You are probably familiar with them, those technology trends that emerge and you suddenly hear all around you. Within the field of Business Intelligence (BI) we are familiar with them, too. One of the trends that BI companies are obsessed with is Predictive Analysis.
Simply put, Predictive Analysis is predicting with data what will happen in the future. In technical terms, this means extracting information from existing datasets with the help of predictive models and statistical analyses. This allows patterns to be found in historical and transactional data. These patterns can then be used to make decisions aimed at managing the business (more) effectively.
Back to the question in the title. Is Predictive Analysis simply hype or genuinely the future? A breakthrough or the same little sweet in a new wrapper?
Predictive Analysis is a lasting trend. A development that meets the needs that many companies are struggling with. You see, it is a logical continuation of the development introduced in recent years in the field of data analysis and BI.
The model below from Gartner provides a good illustration of this development. With the help of Descriptiveand Diagnostic Analysis, companies link the data available in the company. This is the simplest form of analysis. Just think of a statement showing the movement in revenues, margins, customer purchases and hours spent over time. Predictive Analysis goes one step further. Predictions are made about the future based on the past. Then, in turn, Prescriptive Analysis builds on this, answering the question of how we can respond to the predictions made.

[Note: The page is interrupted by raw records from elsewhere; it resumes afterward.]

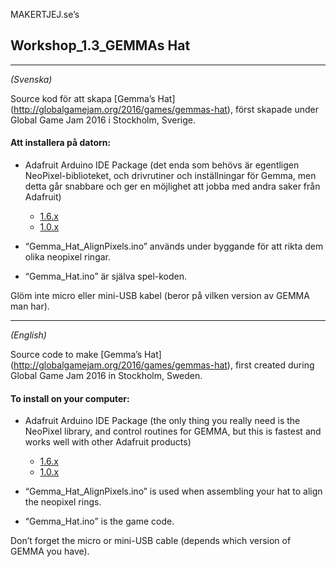 MAKERTJEJ.se’s 
## Workshop_1.3_GEMMAs Hat
***
*(Svenska)*

Source kod för att skapa [Gemma’s Hat] (http://globalgamejam.org/2016/games/gemmas-hat), först skapade under Global Game Jam 2016 i Stockholm, Sverige.

#### Att installera på datorn:

* Adafruit Arduino IDE Package (det enda som behövs är egentligen NeoPixel-biblioteket, och drivrutiner och inställningar för Gemma, men detta går snabbare och ger en möjlighet att jobba med andra saker från Adafruit)
  * [1.6.x](https://learn.adafruit.com/adafruit-arduino-ide-setup/arduino-1-dot-6-x-ide)
  * [1.0.x](https://learn.adafruit.com/adafruit-arduino-ide-setup/arduino-1-dot-0-x-ide)

* “Gemma_Hat_AlignPixels.ino” används under byggande för att rikta dem olika neopixel ringar.

* “Gemma_Hat.ino” är själva spel-koden.

Glöm inte micro eller mini-USB kabel (beror på vilken version av GEMMA man har).

***

*(English)*

Source code to make [Gemma’s Hat] (http://globalgamejam.org/2016/games/gemmas-hat), first created during Global Game Jam 2016 in Stockholm, Sweden.

#### To install on your computer:

* Adafruit Arduino IDE Package (the only thing you really need is the NeoPixel library,  and control routines for GEMMA, but this is fastest and works well with other Adafruit products)
  * [1.6.x](https://learn.adafruit.com/adafruit-arduino-ide-setup/arduino-1-dot-6-x-ide)
  * [1.0.x](https://learn.adafruit.com/adafruit-arduino-ide-setup/arduino-1-dot-0-x-ide)

* “Gemma_Hat_AlignPixels.ino” is used when assembling your hat to align the neopixel rings.

* “Gemma_Hat.ino” is the game code.

Don’t forget the micro or mini-USB cable (depends which version of GEMMA you have).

All well and good, you think, but isn’t this typically something for nerds and geeks? What can I do with this in practice, and how will Prescriptive Analysis help me to understand my customer? To explain that, I recommend you read this blog by Jake Sorofman in the Harvard Business Review (HBR).
The article starts with a concise description of the new consumer: hovering in the shop, bent over his or her smartphone busily comparing prices and reviews before he or she makes a purchase decision.

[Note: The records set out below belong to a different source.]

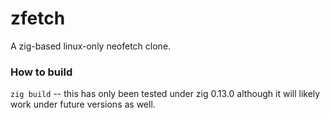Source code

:# zfetch

A zig-based linux-only neofetch clone.

### How to build

`zig build` -- this has only been tested under zig 0.13.0 although it will 
likely work under future versions as well. 
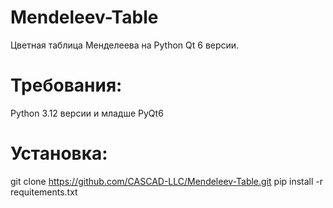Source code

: # Mendeleev-Table
Цветная таблица Менделеева на Python Qt 6 версии. 

# Требования:
Python 3.12 версии и младше
PyQt6

# Установка:

   git clone https://github.com/CASCAD-LLC/Mendeleev-Table.git
   pip install -r requitements.txt

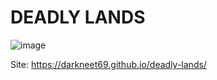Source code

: # DEADLY LANDS
![image](https://user-images.githubusercontent.com/63448832/210022044-8ae4ef82-891f-4275-bf04-882fd1b9ba98.png)

Site:
https://darkneet69.github.io/deadly-lands/
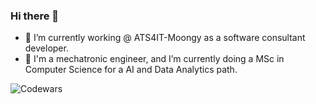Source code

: ### Hi there 👋
- 🔭 I’m currently working @ ATS4IT-Moongy as a software consultant developer.
- 🌱 I'm a mechatronic engineer, and I’m currently doing a MSc in Computer Science for a AI and Data Analytics path.

![Codewars](https://github.r2v.ch/codewars?user=jandvanegas&stroke=blue)

<!--
**jandvanegas/jandvanegas** is a ✨ _special_ ✨ repository because its `README.md` (this file) appears on your GitHub profile.

Here are some ideas to get you started:

- 🔭 I’m currently working on ...
- 🌱 I’m currently learning ...
- 👯 I’m looking to collaborate on ...
- 🤔 I’m looking for help with ...
- 💬 Ask me about ...
- 📫 How to reach me: ...
- 😄 Pronouns: ...
- ⚡ Fun fact: ...
-->
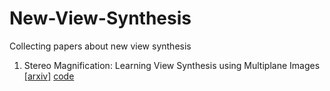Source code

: # New-View-Synthesis
Collecting papers about new view synthesis

1. Stereo Magnification: Learning View Synthesis using Multiplane Images [[arxiv]](https://arxiv.org/pdf/1805.09817.pdf) [code](https://github.com/google/stereo-magnification?utm_source=catalyzex.com)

Applications that offer support
Recognise this? We are in fact opting more and more to consult all sorts of applications that offer us support in making the right choice while we’re shopping. One example is the popular app for wine lovers: Vivino. After scanning the barcode on the bottle this app shows the average price, drinking advice and other people’s opinions. And, well, who wouldn’t want to know what the price was of the bottle of wine you received at your last birthday party?
Jake Sorofman describes in his blog the development of consumer behaviour and strategies for responding to this. In the blog he underlines the importance of data and how to use it to present every customer with a personalised offer. Predictive Analytics make this possible.
Meaningful use of data
Companies generally know that there must be a lot of information from customers ‘somewhere’ in their systems, but to make meaningful use of this data is extremely challenging. The trick is to turn the complexity ‘under the bonnet’ into a user-friendly app which the business owner can use to provide a personalised service to his customers and which, at the same time, can make the customer feel that he or she enjoys preferential status.
Finally: The success of Predictive Analytics depends – as always in IT – not on the tool used (the data or technology). It is dictated by the extent to which companies are able to apply data as a strategic business asset. This therefore starts with asking the right questions. What do we want to base our decisions on? What is the objective (reducing costs, maximising profits or achieving customer satisfaction)? How do we want to achieve that?
Only after that do we look at the available data which will form the basis of the analysis. The right knowledge and tools are then needed to be able to conduct the predictive analysis.